[Data for analysis Boundary: Start]
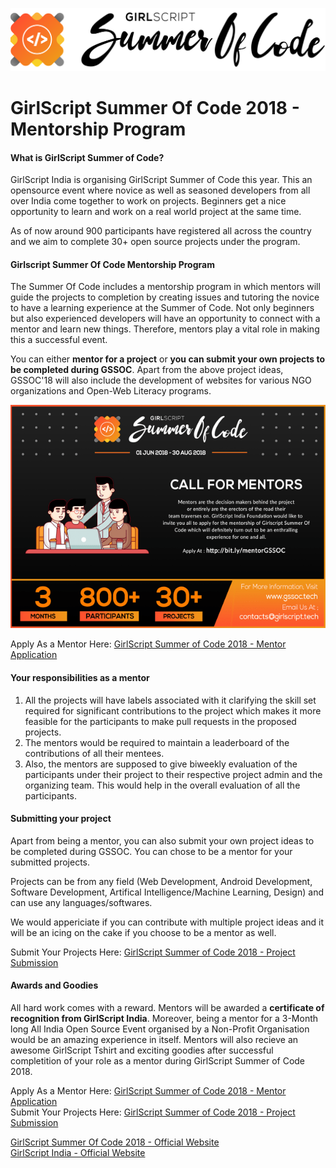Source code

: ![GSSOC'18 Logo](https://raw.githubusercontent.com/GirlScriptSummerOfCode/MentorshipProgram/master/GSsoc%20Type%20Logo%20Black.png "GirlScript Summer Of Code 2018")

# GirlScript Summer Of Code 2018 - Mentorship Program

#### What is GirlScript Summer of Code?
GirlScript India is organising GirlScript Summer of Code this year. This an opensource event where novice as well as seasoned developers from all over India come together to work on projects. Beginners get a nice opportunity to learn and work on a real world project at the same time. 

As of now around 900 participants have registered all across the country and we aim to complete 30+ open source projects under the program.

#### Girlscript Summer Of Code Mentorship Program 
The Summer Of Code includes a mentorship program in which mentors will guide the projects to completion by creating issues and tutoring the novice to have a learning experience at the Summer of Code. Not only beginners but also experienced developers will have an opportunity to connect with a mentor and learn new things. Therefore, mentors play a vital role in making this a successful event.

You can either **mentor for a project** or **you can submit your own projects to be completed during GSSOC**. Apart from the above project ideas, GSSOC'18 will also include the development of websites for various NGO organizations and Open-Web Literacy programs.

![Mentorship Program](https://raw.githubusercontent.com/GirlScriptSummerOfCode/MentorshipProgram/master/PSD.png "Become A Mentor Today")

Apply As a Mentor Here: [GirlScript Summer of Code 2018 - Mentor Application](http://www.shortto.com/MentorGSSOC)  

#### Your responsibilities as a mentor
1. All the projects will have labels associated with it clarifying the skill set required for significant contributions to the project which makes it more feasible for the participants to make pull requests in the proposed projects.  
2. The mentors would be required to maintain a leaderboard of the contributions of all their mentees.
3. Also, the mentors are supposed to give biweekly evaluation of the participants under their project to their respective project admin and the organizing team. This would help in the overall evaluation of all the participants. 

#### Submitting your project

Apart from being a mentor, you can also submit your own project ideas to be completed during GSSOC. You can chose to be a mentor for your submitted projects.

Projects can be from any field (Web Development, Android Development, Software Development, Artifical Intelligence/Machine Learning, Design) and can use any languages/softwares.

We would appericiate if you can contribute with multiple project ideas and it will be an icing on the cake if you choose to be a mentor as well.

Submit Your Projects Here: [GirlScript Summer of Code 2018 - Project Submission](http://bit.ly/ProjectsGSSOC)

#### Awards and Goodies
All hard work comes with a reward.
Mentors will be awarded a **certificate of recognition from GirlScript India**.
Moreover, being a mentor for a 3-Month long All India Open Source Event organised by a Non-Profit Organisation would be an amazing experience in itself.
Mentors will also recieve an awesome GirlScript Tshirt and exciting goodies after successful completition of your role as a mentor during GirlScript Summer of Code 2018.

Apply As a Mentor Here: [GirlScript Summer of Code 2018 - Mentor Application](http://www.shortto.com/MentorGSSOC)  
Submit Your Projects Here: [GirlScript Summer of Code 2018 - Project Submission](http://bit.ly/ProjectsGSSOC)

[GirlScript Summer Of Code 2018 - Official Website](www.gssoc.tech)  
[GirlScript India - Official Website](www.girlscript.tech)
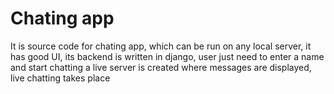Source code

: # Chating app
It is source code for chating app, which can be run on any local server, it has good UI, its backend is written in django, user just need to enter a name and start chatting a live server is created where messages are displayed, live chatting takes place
[Data for analysis Boundary: End]
(What this task involves) Leave the pictures out and return the rest of the material exactly.

(Task output)
Source code

: ![GSSOC'18 Logo](https://raw.githubusercontent.com/GirlScriptSummerOfCode/MentorshipProgram/master/GSsoc%20Type%20Logo%20Black.png "GirlScript Summer Of Code 2018")

# GirlScript Summer Of Code 2018 - Mentorship Program

#### What is GirlScript Summer of Code?
GirlScript India is organising GirlScript Summer of Code this year. This an opensource event where novice as well as seasoned developers from all over India come together to work on projects. Beginners get a nice opportunity to learn and work on a real world project at the same time. 

As of now around 900 participants have registered all across the country and we aim to complete 30+ open source projects under the program.

#### Girlscript Summer Of Code Mentorship Program 
The Summer Of Code includes a mentorship program in which mentors will guide the projects to completion by creating issues and tutoring the novice to have a learning experience at the Summer of Code. Not only beginners but also experienced developers will have an opportunity to connect with a mentor and learn new things. Therefore, mentors play a vital role in making this a successful event.

You can either **mentor for a project** or **you can submit your own projects to be completed during GSSOC**. Apart from the above project ideas, GSSOC'18 will also include the development of websites for various NGO organizations and Open-Web Literacy programs.

![Mentorship Program](https://raw.githubusercontent.com/GirlScriptSummerOfCode/MentorshipProgram/master/PSD.png "Become A Mentor Today")

Apply As a Mentor Here: [GirlScript Summer of Code 2018 - Mentor Application](http://www.shortto.com/MentorGSSOC)  

#### Your responsibilities as a mentor
1. All the projects will have labels associated with it clarifying the skill set required for significant contributions to the project which makes it more feasible for the participants to make pull requests in the proposed projects.  
2. The mentors would be required to maintain a leaderboard of the contributions of all their mentees.
3. Also, the mentors are supposed to give biweekly evaluation of the participants under their project to their respective project admin and the organizing team. This would help in the overall evaluation of all the participants. 

#### Submitting your project

Apart from being a mentor, you can also submit your own project ideas to be completed during GSSOC. You can chose to be a mentor for your submitted projects.

Projects can be from any field (Web Development, Android Development, Software Development, Artifical Intelligence/Machine Learning, Design) and can use any languages/softwares.

We would appericiate if you can contribute with multiple project ideas and it will be an icing on the cake if you choose to be a mentor as well.

Submit Your Projects Here: [GirlScript Summer of Code 2018 - Project Submission](http://bit.ly/ProjectsGSSOC)

#### Awards and Goodies
All hard work comes with a reward.
Mentors will be awarded a **certificate of recognition from GirlScript India**.
Moreover, being a mentor for a 3-Month long All India Open Source Event organised by a Non-Profit Organisation would be an amazing experience in itself.
Mentors will also recieve an awesome GirlScript Tshirt and exciting goodies after successful completition of your role as a mentor during GirlScript Summer of Code 2018.

Apply As a Mentor Here: [GirlScript Summer of Code 2018 - Mentor Application](http://www.shortto.com/MentorGSSOC)  
Submit Your Projects Here: [GirlScript Summer of Code 2018 - Project Submission](http://bit.ly/ProjectsGSSOC)

[GirlScript Summer Of Code 2018 - Official Website](www.gssoc.tech)  
[GirlScript India - Official Website](www.girlscript.tech)
Source code

: # Chating app
It is source code for chating app, which can be run on any local server, it has good UI, its backend is written in django, user just need to enter a name and start chatting a live server is created where messages are displayed, live chatting takes place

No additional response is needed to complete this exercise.